* **PROBLEM STATEMENT**: Under this line are the records; write out word for word the part that begins at the line containing "Text processing progress" and ends at the line containing "Get API parameters", and no more.

Saved entries:
-- Opening Marker --

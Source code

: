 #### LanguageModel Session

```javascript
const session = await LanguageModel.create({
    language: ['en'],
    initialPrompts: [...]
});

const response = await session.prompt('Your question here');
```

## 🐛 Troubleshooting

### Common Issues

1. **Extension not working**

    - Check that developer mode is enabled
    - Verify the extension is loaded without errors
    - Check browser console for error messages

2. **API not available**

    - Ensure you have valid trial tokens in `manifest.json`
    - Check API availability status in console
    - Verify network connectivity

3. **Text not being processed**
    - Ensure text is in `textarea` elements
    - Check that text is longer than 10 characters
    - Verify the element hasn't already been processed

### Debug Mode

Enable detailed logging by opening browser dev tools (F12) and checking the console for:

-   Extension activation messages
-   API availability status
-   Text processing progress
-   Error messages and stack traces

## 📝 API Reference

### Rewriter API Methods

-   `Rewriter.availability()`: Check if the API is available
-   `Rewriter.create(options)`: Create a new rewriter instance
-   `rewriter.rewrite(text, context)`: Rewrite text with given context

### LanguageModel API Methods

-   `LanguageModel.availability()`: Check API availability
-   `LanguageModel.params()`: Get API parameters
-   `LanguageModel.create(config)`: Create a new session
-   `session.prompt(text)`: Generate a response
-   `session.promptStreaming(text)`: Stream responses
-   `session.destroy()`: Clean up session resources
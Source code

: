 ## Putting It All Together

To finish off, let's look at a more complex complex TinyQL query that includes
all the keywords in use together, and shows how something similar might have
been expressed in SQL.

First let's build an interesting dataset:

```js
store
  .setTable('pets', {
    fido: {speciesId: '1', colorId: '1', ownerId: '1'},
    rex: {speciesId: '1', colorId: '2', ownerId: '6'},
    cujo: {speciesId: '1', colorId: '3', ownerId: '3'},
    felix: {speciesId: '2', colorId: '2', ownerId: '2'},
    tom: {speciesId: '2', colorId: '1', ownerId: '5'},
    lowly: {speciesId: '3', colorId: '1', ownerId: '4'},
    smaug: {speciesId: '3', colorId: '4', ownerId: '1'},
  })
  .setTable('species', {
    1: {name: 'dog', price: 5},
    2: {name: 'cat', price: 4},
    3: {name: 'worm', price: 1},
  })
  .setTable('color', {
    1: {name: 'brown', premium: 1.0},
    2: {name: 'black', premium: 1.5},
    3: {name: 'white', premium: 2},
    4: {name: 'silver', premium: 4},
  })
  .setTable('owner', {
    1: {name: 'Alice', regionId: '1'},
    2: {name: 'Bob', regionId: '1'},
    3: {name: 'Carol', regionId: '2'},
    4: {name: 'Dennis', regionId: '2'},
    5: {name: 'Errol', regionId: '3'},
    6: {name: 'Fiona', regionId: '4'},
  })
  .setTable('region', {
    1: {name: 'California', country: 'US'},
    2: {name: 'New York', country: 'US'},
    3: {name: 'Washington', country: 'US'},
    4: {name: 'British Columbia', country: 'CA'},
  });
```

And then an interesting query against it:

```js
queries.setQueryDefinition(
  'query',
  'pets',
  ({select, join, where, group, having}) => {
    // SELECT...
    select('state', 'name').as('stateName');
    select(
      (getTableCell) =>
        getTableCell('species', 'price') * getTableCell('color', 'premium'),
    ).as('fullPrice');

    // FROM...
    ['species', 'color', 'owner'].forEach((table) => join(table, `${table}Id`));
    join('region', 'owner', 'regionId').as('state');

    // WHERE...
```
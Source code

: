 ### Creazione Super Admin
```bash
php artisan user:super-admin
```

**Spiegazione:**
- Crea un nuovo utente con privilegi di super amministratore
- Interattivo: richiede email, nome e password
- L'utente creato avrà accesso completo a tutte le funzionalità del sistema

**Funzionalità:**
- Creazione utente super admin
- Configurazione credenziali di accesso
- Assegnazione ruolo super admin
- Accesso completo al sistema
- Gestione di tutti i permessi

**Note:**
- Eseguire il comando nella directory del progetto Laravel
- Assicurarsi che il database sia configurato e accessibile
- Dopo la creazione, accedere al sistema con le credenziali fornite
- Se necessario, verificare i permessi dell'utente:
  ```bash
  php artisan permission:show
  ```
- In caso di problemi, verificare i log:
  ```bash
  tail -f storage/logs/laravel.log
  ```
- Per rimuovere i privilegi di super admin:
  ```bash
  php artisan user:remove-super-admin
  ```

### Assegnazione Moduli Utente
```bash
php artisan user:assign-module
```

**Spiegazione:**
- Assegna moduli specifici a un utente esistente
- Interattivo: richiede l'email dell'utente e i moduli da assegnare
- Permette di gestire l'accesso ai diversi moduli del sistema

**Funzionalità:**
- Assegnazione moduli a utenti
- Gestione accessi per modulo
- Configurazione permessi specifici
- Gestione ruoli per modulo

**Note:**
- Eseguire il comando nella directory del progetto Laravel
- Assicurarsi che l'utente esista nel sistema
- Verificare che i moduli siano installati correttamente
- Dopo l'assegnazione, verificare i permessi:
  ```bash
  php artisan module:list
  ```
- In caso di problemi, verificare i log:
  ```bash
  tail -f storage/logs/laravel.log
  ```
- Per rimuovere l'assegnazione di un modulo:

-- Closing Marker --

* **SOLUTION TO THIS PROBLEM**:
-   Text processing progress
-   Error messages and stack traces

## 📝 API Reference

### Rewriter API Methods

-   `Rewriter.availability()`: Check if the API is available
-   `Rewriter.create(options)`: Create a new rewriter instance
-   `rewriter.rewrite(text, context)`: Rewrite text with given context

### LanguageModel API Methods

-   `LanguageModel.availability()`: Check API availability
-   `LanguageModel.params()`: Get API parameters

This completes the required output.